** Opening LISTED ENTRIES block **

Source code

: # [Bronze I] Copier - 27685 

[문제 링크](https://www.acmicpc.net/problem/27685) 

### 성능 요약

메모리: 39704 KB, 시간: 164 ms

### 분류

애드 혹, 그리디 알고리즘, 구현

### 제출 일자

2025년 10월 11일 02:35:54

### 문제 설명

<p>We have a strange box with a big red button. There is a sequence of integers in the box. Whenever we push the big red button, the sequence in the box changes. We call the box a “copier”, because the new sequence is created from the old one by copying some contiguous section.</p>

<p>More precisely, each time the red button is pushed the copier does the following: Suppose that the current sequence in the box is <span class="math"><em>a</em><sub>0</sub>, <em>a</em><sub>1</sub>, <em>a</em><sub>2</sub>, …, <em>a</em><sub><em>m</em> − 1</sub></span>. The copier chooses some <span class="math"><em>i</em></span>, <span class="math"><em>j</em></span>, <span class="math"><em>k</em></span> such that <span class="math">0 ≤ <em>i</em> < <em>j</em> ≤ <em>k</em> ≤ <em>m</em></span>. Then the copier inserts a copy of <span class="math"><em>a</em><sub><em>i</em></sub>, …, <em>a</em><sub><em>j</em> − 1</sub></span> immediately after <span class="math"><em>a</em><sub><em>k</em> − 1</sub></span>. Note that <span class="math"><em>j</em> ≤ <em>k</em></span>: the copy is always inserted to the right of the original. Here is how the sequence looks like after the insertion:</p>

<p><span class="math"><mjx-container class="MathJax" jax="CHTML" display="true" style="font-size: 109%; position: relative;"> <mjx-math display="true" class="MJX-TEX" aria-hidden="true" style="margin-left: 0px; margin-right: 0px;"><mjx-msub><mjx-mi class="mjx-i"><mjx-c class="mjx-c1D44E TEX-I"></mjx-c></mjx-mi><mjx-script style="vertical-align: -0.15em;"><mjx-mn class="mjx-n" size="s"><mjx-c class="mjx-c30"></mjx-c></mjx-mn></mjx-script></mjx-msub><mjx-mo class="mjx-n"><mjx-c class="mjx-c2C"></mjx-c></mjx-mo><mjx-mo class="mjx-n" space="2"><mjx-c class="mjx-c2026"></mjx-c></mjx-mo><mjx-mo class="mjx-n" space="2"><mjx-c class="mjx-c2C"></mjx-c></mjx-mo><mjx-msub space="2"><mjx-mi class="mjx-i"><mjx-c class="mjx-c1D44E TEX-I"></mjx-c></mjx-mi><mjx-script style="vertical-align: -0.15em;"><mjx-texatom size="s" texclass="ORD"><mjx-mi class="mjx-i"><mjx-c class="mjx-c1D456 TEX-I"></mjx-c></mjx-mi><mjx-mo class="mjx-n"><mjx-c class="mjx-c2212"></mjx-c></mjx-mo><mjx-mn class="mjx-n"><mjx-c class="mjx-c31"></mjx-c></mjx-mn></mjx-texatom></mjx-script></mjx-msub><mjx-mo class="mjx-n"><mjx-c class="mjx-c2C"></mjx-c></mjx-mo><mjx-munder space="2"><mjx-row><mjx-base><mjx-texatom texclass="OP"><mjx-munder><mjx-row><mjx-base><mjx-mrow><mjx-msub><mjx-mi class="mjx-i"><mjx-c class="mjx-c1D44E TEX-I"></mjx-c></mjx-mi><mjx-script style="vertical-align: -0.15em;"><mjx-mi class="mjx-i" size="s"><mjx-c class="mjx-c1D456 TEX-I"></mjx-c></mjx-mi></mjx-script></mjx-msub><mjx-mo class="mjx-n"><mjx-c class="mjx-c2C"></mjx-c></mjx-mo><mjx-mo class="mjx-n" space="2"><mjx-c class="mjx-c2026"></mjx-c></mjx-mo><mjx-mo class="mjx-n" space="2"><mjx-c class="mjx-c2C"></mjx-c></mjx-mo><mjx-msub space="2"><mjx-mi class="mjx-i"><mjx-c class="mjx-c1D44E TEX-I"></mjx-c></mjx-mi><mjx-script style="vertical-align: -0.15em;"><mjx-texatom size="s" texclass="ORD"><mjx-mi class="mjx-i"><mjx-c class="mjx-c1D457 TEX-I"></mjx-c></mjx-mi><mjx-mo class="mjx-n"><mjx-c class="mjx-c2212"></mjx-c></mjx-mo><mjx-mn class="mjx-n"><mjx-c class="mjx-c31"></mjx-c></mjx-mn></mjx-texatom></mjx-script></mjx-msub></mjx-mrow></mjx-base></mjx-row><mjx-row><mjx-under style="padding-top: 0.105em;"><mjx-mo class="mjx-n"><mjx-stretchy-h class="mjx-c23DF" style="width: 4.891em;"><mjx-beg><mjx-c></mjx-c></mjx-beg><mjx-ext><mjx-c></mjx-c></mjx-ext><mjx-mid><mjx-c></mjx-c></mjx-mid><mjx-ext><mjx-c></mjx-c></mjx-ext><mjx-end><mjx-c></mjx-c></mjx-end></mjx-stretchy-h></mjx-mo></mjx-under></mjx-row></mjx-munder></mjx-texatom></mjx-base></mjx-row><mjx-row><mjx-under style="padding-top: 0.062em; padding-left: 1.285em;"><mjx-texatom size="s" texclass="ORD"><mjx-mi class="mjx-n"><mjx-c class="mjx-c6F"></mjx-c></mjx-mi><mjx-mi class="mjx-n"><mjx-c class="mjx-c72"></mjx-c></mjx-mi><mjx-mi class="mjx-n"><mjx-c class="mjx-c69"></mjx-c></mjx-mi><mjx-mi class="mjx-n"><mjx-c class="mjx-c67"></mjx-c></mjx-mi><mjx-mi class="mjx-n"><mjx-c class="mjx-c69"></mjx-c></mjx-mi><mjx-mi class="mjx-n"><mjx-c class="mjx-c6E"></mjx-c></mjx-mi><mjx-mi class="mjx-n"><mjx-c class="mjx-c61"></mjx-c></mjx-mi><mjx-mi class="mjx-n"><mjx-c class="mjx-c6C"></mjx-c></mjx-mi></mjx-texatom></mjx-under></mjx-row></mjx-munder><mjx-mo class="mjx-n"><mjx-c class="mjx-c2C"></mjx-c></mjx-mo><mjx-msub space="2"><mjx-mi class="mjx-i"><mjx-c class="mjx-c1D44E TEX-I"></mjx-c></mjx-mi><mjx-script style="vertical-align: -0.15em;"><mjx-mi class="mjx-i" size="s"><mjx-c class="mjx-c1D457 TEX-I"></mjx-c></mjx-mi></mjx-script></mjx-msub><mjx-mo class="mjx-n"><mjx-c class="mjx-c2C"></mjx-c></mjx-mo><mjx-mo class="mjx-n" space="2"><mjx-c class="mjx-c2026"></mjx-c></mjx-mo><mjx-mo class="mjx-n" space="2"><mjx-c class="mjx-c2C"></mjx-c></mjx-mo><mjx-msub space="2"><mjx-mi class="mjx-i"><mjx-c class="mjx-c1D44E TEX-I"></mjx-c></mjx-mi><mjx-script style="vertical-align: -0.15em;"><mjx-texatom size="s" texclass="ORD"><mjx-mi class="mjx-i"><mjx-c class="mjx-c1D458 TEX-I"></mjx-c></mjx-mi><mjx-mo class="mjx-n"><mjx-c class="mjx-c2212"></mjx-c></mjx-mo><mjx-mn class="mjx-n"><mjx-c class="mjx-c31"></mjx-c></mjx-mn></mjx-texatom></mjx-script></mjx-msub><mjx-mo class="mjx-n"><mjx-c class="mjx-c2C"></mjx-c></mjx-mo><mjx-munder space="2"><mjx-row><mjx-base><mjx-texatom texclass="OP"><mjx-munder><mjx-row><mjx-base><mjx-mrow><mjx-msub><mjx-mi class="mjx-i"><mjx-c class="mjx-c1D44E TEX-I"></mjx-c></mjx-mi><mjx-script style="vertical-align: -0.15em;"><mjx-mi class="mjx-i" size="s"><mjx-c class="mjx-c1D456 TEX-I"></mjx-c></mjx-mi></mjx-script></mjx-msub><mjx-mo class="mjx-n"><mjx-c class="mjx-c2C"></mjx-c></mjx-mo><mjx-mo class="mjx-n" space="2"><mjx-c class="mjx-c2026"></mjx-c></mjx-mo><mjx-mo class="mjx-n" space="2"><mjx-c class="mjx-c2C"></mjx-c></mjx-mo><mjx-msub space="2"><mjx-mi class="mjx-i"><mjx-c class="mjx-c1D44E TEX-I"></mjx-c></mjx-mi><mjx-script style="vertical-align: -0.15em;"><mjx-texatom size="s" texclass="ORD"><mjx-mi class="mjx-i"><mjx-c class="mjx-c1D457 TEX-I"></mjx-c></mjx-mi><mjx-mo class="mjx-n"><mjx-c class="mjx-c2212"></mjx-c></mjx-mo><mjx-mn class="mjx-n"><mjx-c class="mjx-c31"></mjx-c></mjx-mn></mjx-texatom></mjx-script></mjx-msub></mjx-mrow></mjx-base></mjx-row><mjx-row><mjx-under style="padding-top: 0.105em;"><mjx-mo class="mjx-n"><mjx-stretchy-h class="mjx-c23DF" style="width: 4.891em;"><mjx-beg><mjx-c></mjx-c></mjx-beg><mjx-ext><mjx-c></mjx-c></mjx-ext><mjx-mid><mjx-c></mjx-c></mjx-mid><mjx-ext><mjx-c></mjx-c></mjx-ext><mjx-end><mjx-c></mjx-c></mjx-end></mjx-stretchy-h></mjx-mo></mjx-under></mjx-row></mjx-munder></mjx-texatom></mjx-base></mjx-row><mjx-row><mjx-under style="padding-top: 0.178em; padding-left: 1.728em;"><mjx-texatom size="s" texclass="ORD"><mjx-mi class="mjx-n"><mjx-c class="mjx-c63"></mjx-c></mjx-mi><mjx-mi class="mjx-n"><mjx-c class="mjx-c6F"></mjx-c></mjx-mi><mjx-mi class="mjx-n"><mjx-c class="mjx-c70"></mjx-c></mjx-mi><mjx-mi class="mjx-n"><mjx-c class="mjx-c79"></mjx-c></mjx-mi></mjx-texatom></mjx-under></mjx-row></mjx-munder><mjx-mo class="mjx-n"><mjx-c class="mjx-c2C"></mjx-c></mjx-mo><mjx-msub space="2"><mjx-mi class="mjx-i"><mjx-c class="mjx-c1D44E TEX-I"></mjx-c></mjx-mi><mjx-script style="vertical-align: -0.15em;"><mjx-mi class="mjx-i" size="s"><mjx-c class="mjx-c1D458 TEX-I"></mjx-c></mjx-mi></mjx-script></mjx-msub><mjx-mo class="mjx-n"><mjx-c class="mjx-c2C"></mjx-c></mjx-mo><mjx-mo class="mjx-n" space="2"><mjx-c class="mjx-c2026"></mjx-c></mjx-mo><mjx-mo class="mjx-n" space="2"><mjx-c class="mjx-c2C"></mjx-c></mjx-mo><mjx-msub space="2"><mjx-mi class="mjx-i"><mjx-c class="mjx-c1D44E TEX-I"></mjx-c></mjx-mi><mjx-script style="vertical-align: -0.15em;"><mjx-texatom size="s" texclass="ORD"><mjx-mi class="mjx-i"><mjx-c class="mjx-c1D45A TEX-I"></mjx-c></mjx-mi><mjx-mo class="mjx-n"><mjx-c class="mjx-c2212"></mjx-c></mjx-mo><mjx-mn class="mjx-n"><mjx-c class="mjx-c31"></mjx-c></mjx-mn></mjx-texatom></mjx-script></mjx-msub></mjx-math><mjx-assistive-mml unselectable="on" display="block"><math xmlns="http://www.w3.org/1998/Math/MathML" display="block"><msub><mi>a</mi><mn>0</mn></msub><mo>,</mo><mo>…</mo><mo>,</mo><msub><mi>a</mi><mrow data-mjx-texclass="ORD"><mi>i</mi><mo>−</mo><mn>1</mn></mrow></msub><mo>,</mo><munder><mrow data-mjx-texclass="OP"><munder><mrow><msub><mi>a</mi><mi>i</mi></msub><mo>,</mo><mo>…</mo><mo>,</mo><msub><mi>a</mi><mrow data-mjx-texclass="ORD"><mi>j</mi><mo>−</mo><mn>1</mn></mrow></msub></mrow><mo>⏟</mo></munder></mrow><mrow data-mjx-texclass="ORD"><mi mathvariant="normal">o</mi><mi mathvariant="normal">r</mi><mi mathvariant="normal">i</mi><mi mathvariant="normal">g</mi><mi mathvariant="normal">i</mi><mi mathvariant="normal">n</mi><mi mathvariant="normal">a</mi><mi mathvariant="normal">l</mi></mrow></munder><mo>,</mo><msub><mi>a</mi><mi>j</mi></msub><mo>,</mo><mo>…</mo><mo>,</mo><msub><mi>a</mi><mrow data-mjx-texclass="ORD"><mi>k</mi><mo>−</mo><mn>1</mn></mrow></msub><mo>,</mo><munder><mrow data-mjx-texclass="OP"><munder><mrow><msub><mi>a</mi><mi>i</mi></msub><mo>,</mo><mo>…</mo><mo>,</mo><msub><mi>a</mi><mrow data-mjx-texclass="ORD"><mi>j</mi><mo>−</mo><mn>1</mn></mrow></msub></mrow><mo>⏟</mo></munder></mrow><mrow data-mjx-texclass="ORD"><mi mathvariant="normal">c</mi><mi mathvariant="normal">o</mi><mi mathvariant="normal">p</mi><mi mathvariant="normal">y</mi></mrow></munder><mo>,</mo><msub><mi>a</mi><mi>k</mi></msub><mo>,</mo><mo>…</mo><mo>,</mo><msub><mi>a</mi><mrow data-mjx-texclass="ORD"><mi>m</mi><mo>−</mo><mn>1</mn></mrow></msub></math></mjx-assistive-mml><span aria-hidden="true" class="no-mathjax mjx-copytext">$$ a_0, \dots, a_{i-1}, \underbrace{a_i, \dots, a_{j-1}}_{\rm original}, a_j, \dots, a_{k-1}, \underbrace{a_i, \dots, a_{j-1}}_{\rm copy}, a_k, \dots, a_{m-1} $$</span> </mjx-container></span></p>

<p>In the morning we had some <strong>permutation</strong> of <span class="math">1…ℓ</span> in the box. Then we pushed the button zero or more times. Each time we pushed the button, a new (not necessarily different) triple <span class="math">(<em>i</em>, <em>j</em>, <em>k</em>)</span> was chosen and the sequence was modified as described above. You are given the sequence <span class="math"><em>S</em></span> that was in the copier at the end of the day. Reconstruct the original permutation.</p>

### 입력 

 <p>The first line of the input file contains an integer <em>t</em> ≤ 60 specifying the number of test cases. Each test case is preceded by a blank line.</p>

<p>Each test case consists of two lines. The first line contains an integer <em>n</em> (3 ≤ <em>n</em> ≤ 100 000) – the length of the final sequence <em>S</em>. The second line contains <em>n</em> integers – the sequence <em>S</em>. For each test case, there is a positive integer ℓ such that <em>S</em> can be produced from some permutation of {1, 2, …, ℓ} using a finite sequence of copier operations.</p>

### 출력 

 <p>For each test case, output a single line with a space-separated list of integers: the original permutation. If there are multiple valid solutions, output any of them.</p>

** Closing LISTED ENTRIES block **

# TASK ITEM:
Please repeat, exactly and only, the lines from the one containing "<p>The first line" through the last line of the records, both included.

# FINISHED TASK:
 <p>The first line of the input file contains an integer <em>t</em> ≤ 60 specifying the number of test cases. Each test case is preceded by a blank line.</p>

<p>Each test case consists of two lines. The first line contains an integer <em>n</em> (3 ≤ <em>n</em> ≤ 100 000) – the length of the final sequence <em>S</em>. The second line contains <em>n</em> integers – the sequence <em>S</em>. For each test case, there is a positive integer ℓ such that <em>S</em> can be produced from some permutation of {1, 2, …, ℓ} using a finite sequence of copier operations.</p>

### 출력 

 <p>For each test case, output a single line with a space-separated list of integers: the original permutation. If there are multiple valid solutions, output any of them.</p>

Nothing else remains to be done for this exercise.